Carefully curated, these 200 plus poems feature Oliver's work from her very first book of poetry, No Voyage and Other Poems, published in 1963 at the age of 28, through her most recent collection, Felicity, published in 2015. This timeless volume, arranged by Oliver herself, showcases the beloved poet at her edifying best. Within these pages, she provides us with an extraordinary and invaluable collection of her passionate, perceptive, and much-treasured observations of the natural world.
Book Beginnings is at home on Rose City Reader, hosted by Gilion Dumas, and Friday 56 at Freda's Voice, hosted by Freda. I'll also be joining the Book Blog Hop, hosted by Billy over at Ramblings of a Coffee Addicted Writer.
'I Wake Close to Morning
Why do people keep asking to see
God's identity papers
when the darkness opening into morning
is more than enough?
Certainly any god might turn away in disgust.
Think of Sheba approaching
the kingdom of Solomon.
Do you think she had to ask,
"Is this the place?" p.3
This is from her last collection, Felicity from 2015, and I thought it was a lovely opening to the collection. Why must there be proof of beauty and hope and faith, if you can experience it for yourself each morning. It's like a reminder to trust yourself.
I worried lot. Will the garden grow, will the rivers
flow in the right direction, will the earth turn
as it was taught, and if not, how shall
I correct it?
Was I right, was I wrong, will I be forgiven,
can I do better?
Will I ever be able to sing, even the sparrows
can do it and I am, well,
Is my eyesight fading or am I just imagining it,
am I going to get rheumatism,
Finally I saw that worrying had come to nothing.

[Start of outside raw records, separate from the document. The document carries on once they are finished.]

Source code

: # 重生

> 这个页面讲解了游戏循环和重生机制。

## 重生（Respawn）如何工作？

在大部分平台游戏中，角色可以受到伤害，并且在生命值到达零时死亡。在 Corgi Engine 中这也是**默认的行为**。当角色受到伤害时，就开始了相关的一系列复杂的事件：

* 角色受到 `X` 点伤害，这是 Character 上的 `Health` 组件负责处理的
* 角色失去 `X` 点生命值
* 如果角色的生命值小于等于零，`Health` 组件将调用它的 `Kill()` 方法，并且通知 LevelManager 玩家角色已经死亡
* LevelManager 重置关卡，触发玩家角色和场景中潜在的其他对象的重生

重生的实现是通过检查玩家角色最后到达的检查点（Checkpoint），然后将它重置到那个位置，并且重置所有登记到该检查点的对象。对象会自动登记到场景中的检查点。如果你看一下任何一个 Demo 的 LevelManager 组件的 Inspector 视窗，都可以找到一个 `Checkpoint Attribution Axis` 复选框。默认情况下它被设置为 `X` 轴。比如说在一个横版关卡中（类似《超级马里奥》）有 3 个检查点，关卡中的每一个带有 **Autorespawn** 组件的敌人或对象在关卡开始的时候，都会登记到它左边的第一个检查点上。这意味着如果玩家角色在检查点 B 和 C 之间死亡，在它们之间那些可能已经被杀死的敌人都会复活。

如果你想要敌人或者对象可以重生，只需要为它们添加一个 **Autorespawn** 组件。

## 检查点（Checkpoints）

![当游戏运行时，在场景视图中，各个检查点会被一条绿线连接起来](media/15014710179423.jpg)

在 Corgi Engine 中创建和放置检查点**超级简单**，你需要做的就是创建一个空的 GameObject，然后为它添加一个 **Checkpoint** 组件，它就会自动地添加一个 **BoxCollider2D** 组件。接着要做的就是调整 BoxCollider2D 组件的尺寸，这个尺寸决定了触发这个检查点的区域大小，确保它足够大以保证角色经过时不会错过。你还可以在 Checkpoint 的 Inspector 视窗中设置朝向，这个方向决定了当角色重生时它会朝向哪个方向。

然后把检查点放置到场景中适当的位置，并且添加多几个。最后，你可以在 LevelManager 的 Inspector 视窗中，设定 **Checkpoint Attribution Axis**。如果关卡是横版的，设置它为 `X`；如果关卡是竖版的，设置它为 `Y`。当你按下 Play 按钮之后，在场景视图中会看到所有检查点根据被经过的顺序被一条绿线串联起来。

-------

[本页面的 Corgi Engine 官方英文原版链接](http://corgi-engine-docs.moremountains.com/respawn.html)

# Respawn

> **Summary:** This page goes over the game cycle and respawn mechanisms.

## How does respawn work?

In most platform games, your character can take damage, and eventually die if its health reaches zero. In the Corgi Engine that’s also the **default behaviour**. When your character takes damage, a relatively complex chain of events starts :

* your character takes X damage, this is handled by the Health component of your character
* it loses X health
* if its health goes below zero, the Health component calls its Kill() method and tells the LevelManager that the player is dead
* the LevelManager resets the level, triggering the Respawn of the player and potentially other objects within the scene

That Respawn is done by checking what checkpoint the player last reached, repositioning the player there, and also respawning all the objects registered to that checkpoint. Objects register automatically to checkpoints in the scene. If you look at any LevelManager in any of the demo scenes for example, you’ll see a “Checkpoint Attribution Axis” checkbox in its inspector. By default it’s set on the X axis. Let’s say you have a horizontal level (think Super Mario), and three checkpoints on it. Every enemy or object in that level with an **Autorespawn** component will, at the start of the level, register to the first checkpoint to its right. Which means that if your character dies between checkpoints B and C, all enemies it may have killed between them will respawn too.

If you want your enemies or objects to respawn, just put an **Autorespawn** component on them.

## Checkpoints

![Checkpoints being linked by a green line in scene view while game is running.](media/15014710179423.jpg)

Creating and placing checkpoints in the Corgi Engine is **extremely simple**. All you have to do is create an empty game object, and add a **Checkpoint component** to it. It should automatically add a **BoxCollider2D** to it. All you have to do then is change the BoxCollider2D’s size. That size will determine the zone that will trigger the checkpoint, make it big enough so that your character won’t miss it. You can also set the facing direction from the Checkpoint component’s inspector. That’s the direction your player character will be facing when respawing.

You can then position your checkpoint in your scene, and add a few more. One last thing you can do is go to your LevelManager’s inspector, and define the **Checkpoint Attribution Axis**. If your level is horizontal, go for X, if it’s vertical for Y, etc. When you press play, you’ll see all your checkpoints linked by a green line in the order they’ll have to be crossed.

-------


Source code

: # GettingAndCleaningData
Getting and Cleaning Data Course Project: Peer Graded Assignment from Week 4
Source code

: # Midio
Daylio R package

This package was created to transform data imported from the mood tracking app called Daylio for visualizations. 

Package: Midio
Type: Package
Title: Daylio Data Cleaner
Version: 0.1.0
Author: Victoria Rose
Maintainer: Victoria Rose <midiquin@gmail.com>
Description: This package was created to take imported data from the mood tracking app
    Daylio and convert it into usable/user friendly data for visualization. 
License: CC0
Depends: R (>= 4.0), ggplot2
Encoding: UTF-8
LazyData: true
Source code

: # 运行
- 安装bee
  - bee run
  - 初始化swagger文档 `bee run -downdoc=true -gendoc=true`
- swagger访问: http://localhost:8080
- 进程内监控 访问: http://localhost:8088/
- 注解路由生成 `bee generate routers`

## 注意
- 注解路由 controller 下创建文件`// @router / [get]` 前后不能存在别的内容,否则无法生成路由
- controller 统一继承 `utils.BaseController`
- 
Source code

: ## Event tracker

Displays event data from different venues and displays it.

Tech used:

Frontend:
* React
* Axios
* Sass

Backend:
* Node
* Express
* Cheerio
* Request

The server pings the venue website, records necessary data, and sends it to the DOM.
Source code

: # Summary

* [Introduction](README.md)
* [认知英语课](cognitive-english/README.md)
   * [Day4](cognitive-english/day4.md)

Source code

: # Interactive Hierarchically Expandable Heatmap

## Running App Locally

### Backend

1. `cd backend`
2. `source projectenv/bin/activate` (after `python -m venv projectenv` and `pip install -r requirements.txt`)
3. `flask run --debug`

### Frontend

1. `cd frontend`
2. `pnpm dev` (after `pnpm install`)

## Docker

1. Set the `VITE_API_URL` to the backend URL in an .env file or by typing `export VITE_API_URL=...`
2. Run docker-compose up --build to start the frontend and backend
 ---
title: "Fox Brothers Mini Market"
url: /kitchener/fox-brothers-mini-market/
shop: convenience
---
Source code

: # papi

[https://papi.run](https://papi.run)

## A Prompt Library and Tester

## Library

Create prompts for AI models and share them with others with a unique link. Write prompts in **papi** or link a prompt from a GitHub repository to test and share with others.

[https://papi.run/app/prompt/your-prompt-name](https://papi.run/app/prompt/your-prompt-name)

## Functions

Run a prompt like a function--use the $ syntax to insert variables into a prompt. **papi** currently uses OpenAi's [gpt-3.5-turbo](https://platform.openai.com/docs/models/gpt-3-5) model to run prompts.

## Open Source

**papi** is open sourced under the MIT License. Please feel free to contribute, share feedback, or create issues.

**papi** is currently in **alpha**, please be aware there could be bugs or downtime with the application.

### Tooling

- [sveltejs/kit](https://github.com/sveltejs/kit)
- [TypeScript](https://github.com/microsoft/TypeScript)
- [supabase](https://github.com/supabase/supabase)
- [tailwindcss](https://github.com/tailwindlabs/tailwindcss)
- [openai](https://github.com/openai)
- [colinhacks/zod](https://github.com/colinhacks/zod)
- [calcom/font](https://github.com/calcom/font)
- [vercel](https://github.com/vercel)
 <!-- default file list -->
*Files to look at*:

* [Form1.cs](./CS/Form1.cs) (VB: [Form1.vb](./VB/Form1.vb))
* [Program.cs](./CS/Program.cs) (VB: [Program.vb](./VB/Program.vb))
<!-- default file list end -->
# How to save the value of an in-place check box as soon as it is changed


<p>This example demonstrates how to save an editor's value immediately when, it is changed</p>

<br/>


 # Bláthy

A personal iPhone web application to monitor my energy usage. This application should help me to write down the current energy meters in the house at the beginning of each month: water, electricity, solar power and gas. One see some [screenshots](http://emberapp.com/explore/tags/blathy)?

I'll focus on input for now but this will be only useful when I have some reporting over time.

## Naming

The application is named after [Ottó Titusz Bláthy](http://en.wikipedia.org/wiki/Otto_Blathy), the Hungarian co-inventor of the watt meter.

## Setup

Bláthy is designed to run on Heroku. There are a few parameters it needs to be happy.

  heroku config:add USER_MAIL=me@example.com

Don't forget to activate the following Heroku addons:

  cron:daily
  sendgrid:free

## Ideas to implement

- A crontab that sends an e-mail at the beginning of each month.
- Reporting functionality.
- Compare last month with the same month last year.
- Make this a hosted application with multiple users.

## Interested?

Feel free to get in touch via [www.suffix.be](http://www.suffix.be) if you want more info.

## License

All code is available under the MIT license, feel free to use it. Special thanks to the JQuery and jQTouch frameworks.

And gave it up. And took my old body
and went out into the morning.
and sang.' p.59
This one really hit close to home for me because of the spikes in anxiety I've been experiencing the past few months. While I'm not quite capable of "giving it up" yet, this poem did make me unclench a little, which feels like a solid first step.
This week's question was suggested by Billy himself:
Mary Shelley's Frankenstein vs. Bram Stoker's Dracula. Which classic horror tale is scarier?
Whenever you put up Shelley's Frankenstein as a choice I'm going to have to go with it. It is simply a masterpiece. While it is not scary in the way people expect, in my opinion, it holds some deeply horrifying truths about human nature. The Creature himself isn't horrifying, although of course the idea of animated, stitched together body parts is the worst, but how bereft and alone he is, how his neglect leads to murder, how Frankenstein's abhorrence creates horror, well, it's quite something! Or as this meme puts it:
I straight up copied this meme from Reddit, if someone knows who to credit it to lemme know!
So that's me! A good mix between poetry and horror makes for an intriguing October Friday, I'd say. What are you reading?